Si les perspectives à long terme restent prometteuses, les analystes s’interrogent sur le calendrier. Les domaines comme l’informatique quantique et la robotique, évoqués par Huang lors de sa présentation, ne généreront pas de revenus significatifs à court terme.
« L’informatique quantique ne sera pas un moteur de revenus à court terme pour personne », a expliqué Lopez. Et même si la robotique est un domaine plus grand public, elle ne constituera pas non plus un moteur de ventes majeur à court terme, selon elle.

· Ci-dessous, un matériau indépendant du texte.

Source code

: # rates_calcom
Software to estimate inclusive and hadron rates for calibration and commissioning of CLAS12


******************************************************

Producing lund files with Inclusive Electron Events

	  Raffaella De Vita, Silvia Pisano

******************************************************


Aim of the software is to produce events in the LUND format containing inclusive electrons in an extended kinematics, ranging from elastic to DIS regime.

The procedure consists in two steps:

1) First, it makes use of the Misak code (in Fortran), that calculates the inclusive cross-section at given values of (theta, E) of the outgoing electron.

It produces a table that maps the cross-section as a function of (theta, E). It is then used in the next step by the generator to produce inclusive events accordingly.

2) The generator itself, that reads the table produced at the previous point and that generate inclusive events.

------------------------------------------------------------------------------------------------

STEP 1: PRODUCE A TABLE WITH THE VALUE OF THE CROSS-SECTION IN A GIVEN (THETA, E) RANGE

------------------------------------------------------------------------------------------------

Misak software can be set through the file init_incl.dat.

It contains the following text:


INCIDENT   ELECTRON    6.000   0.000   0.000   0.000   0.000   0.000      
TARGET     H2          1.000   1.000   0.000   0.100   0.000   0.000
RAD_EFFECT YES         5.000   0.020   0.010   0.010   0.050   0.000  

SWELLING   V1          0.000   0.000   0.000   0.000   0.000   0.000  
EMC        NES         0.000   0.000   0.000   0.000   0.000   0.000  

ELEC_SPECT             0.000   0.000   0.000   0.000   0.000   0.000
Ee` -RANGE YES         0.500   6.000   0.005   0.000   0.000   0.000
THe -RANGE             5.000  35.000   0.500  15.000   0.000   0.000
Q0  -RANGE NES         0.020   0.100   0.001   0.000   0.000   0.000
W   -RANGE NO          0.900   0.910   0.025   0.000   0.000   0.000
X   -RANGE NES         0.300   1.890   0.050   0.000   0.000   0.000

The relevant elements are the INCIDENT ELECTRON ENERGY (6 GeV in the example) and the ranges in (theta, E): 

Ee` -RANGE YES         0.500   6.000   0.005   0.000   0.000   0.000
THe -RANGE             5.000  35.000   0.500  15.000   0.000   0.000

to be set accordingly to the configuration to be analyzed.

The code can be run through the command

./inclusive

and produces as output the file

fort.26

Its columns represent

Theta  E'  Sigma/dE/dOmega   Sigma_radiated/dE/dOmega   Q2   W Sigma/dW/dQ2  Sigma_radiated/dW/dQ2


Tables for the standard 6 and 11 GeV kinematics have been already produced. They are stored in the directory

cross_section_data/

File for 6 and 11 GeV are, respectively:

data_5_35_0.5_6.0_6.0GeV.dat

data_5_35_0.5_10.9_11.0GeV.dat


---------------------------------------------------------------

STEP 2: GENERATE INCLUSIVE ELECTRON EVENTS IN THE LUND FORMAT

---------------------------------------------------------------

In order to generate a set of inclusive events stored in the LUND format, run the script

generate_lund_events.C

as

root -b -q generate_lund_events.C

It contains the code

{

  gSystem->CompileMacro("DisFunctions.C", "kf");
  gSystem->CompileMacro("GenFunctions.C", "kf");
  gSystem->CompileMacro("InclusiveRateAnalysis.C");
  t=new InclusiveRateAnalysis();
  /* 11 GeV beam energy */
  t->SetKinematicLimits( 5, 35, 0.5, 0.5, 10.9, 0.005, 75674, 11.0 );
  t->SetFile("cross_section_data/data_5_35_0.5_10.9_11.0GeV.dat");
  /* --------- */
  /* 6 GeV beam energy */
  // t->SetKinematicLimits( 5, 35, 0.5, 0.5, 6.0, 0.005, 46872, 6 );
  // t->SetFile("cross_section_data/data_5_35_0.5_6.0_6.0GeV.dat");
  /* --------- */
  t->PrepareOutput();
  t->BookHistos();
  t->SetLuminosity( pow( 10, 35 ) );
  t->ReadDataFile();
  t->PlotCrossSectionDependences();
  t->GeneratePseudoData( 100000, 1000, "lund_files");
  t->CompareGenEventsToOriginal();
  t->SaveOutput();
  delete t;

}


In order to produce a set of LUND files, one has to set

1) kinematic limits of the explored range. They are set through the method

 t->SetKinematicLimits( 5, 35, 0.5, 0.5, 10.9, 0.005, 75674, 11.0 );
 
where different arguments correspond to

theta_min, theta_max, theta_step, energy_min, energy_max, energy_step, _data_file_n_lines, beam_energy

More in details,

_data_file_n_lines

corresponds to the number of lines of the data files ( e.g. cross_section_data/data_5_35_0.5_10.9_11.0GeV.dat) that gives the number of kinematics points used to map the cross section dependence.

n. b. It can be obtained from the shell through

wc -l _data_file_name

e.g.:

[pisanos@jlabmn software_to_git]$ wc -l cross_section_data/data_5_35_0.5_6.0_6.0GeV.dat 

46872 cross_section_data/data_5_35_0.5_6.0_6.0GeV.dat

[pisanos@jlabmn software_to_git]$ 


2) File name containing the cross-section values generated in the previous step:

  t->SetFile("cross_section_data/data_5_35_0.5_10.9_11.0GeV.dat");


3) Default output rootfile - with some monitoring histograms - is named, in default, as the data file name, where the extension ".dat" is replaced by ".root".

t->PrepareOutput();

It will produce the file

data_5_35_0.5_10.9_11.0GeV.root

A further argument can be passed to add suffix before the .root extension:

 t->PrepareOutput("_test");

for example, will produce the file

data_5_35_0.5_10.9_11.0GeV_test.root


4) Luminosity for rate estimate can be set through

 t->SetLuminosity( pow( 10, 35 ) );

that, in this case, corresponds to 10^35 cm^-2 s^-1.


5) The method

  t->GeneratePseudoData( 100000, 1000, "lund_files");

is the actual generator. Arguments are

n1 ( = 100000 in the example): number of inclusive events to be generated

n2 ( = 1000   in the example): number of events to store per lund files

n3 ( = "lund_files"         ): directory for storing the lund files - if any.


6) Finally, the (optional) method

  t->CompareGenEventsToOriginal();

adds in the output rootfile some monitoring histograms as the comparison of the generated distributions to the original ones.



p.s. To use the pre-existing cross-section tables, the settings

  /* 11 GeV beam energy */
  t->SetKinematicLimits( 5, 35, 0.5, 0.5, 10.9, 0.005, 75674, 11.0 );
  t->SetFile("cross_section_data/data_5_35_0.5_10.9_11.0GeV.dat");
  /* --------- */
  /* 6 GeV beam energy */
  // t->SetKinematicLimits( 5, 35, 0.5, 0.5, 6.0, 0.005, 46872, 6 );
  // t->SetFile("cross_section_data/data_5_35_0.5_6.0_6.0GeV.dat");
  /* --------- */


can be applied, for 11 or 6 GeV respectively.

La capacité d’innovation rapide de Nvidia a jusqu’à présent tenu ses concurrents à distance. « Même quand ils se plantent – comme ils l’ont fait initialement avec Blackwell – ils se redressent rapidement », a souligné Lopez. L’entreprise suit un cycle de produits de 12 à 18 mois que les dirigeants « ne ratent pas », a-t-elle ajouté.
Mais la question la plus importante pour Nvidia est de savoir si les dépenses en capital liées à l’IA continueront d’augmenter en 2026, selon Chris Caso, analyste chez Wolfe Research. « Les actions liées à l’IA ont fortement chuté en raison des craintes de récession, et bien que nous pensions que les dépenses en IA soient le dernier endroit où les clients du cloud souhaiteraient réduire leurs budgets, si les domaines qui financent ces budgets souffrent, cela pourrait exercer une certaine pression sur les dépenses d’investissement.«
Une révolution industrielle en marche, mais à quelle vitesse ?
Jensen Huang reste convaincu que l’IA s’étendra à une plus grande partie de l’économie, dans ce qu’il appelle une nouvelle révolution industrielle. Et les chiffres semblent lui donner raison : les quatre principaux fournisseurs de cloud public – Amazon, Microsoft, Google et Oracle – ont acheté 1,3 million de puces Hopper de génération précédente l’année dernière. Jusqu’à présent en 2025, le même groupe a acheté 3,6 millions de puces IA Blackwell.
« Ce n’est pas comme acheter un ordinateur portable », a expliqué Huang. Les clients ont besoin de temps pour créer des budgets et planifier l’utilisation de l’énergie.
La route est tracée, les jalons sont posés. Mais pour les investisseurs impatients de Wall Street, le parcours semble encore long et semé d’embûches. L’empire Nvidia poursuit sa marche en avant, mais son règne sans partage sur l’IA commence peut-être à montrer ses premières fissures.